If we arrange inherited wealth and inherited intelligence/conscientiousness, we can get a nice 2x2 matrix.

If you are smart but not that rich, maybe you can go to RI and run Singapore. If you are rich but maybe not that smart, then owning Singapore is your birthright as ACS master race. But the 2x2 matrix will reveal two hidden categories of Singaporeans. We have a Precariat, much like myself, who do not inherit enough money or brains. And we have the Elite - masters of the universe who have both money and brains. 

2x2 matrices are great because they let you think about what to do with four categories. I propose the following :

a) Inherited Brains but not Wealth - Professional

If you inherited brains but not wealth, then your best bet is to join the top professions. Top professions like medicine and law are not just academically draining - for a number of years doctors and lawyers work the most brutal office hours. If you can survive the hours, the legend says that medical specialists can buy one private property every month. 

Their children can be elite.

b)  Inherited Brains and Wealth - Join Government or run a Startup

These are the masters of the universe who have it all. Money and Brains. The challenge for society is convincing these folks to serve the nation. The Admin Service pays almost as well as Goldman Sachs but the decisions can impact all Singaporeans. Alternatively, being a startup founder is no sweat for elites because there is already a safety net against failure, the payoff is that thousands of jobs can be built.

The question is, as a society, how can we convince the elites to serve? Elites don't really have to if they don't want to.
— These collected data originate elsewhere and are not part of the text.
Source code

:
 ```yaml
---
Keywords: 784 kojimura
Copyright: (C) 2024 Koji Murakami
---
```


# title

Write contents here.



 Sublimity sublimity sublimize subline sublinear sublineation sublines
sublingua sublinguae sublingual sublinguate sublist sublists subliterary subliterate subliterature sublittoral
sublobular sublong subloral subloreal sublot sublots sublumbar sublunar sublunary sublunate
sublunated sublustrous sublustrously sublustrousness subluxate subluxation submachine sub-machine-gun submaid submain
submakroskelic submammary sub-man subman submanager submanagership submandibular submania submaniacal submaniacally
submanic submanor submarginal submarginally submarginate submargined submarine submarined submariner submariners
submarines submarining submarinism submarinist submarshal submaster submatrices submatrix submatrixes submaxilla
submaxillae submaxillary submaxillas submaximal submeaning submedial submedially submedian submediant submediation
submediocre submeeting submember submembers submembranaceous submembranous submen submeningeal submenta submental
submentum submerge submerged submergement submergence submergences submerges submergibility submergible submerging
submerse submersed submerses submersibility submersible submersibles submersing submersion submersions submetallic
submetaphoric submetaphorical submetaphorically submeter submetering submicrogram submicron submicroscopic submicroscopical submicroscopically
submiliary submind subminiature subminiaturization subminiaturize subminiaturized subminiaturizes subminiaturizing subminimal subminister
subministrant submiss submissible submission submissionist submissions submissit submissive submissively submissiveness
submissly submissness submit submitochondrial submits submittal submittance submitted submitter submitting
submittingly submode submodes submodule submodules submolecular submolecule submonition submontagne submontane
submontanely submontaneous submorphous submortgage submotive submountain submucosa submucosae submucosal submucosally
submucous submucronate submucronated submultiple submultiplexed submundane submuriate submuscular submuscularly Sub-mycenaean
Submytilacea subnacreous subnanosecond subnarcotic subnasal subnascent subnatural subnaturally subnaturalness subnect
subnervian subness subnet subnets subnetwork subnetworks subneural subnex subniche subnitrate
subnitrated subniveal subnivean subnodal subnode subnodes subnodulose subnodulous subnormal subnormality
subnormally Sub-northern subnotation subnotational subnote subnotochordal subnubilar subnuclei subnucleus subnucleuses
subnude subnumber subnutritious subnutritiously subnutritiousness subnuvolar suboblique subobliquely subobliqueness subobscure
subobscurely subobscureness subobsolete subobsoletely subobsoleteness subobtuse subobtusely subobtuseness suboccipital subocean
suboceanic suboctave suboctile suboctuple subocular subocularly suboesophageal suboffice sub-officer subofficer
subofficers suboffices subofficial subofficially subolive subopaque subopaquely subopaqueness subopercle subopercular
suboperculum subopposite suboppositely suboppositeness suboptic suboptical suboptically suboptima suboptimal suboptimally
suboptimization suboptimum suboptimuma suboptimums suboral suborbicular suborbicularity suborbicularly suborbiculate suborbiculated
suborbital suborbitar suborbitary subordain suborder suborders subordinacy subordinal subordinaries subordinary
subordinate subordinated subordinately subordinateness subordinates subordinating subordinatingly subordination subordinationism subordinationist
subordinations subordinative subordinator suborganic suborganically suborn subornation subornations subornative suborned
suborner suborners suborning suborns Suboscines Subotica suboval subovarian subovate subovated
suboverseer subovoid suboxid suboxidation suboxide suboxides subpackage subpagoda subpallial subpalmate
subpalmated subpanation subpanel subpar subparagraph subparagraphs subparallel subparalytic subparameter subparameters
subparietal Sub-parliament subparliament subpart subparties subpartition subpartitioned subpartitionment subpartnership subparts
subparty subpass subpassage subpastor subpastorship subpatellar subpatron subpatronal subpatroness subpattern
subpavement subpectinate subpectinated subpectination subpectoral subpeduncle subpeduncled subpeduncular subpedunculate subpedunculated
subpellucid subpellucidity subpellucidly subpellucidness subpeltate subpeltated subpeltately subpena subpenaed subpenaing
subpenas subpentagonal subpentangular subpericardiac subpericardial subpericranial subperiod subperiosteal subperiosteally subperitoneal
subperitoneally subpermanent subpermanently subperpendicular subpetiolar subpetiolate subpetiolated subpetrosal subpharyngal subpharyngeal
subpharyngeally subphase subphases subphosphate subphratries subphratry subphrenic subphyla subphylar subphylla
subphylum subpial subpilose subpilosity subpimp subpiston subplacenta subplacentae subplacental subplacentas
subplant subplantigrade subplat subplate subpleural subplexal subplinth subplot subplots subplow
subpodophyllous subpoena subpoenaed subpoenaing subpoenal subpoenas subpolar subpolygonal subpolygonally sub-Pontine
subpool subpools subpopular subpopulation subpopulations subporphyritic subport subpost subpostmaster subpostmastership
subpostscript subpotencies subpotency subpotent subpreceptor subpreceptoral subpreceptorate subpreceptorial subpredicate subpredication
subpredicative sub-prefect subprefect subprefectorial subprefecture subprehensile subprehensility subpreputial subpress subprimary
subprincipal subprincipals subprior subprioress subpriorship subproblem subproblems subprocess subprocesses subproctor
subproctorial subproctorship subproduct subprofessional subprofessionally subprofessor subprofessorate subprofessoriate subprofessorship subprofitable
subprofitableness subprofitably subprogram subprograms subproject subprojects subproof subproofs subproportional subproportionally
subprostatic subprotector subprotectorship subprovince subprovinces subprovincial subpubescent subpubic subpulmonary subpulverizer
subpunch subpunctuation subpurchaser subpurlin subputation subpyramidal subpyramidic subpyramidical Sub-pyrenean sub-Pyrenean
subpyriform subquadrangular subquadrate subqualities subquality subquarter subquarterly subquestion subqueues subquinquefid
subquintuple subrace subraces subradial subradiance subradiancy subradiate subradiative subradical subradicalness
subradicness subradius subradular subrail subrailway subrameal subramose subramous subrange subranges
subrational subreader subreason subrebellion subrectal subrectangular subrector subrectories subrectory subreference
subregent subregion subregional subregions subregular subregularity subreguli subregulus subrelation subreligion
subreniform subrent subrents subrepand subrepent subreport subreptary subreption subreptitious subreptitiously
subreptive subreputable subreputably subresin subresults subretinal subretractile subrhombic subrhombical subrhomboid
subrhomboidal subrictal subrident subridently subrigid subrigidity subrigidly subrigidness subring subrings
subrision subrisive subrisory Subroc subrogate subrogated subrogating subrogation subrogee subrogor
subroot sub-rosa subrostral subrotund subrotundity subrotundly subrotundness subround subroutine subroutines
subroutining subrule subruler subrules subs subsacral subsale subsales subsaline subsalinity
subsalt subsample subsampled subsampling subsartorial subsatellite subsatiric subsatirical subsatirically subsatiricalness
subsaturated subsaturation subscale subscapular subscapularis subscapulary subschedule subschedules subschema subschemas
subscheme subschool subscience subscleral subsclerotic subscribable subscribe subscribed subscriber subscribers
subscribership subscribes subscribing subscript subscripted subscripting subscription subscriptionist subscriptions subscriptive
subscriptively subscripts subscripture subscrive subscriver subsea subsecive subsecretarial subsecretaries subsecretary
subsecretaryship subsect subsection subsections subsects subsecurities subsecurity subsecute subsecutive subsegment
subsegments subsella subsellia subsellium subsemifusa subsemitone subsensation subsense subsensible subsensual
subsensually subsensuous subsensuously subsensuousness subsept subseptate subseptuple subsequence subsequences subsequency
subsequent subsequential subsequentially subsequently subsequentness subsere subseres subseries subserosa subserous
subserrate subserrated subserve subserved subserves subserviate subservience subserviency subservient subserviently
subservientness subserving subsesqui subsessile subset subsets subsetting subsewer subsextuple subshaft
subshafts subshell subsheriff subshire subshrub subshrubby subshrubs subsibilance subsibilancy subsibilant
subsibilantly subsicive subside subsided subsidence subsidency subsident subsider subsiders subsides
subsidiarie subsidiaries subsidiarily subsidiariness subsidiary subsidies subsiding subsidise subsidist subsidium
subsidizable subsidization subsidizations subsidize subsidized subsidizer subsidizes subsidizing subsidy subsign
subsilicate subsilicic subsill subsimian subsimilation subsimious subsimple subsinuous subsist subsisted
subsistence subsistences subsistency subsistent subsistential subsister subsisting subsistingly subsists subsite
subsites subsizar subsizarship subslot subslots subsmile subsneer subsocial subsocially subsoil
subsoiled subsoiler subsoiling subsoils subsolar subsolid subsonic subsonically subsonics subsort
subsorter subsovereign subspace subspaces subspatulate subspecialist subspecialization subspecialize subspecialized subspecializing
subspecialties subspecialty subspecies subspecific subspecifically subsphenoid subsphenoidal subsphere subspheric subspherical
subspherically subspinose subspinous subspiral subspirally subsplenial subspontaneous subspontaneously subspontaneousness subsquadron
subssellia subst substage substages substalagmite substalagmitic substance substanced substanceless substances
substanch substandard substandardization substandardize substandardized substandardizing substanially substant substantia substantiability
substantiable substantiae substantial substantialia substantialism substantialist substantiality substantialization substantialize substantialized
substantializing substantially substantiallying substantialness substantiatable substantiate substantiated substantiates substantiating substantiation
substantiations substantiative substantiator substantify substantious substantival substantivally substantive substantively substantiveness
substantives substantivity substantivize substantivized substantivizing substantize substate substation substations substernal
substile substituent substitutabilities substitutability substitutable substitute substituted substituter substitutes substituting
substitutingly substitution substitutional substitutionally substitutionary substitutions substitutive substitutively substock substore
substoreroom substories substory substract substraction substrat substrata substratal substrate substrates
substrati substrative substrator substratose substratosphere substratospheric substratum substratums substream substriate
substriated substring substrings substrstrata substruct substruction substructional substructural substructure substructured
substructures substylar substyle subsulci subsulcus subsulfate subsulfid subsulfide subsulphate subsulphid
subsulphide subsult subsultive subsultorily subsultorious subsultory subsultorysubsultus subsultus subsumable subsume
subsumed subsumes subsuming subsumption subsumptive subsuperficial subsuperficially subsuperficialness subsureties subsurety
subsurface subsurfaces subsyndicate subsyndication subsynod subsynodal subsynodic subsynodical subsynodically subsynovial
c) No inherited brains or wealth - Play the Squid Game

This is where the precariat comes from. They have limited financial, social or cultural capital. In this case, I have channelled the last article and suggest they join the Squid Game - any vocation that is based on a tournament system like a career in sales. 

In sales, 80% of the income is earned by the most charismatic 20%. This can be insurance or real estate sales. 

I am in this category as I do have to sell myself every week.

d) Inherited Wealth but not brains  - Patron of the Arts

My ambition is for my kids to at least qualify to join this segment. At least getting the alumni privileges is not taxable by the government.

It is easy to just dismiss these guys who inherited just money because they can go through life in a coma. But I don't believe that wealth should necessarily lead to an existential vacuum. 

If you have a lot of money and maybe not so much brains, you can still be a patron of the arts and bring more beauty into people's lives.

For readers who have just finished this article, which quadrant do you belong to? Do you agree with my recommendations?

Share them in the comments below. 



  1. Superficially you can market yourself as a squidy, but you're closer to the entrepreneur / biz start-up spectrum. 😉

    As for admin service, it's usually the no inherited wealth/ high intelligence that stay in it. Those from super wealthy families often chaff at the system even if they're a high-flier being put in charge of a stat board in their 30s & higher chance of them leaving eventually.

    Btw when I say no inherited wealth above, it really means not crazy rich. Vast majority (75+%) of govt scholars do come from upper middle class i.e. parents at least condo address or terrace house.

  2. I think the government really needs to come up with a plan to draw elites into the Admin Service even though you are right, they really have no incentive to stay. Sometimes having wealth can mean saying no to a minister if there is a disagreement with policies.

    Without inherited wealth, the smart Admin officer will just bite the bullet and make things happen.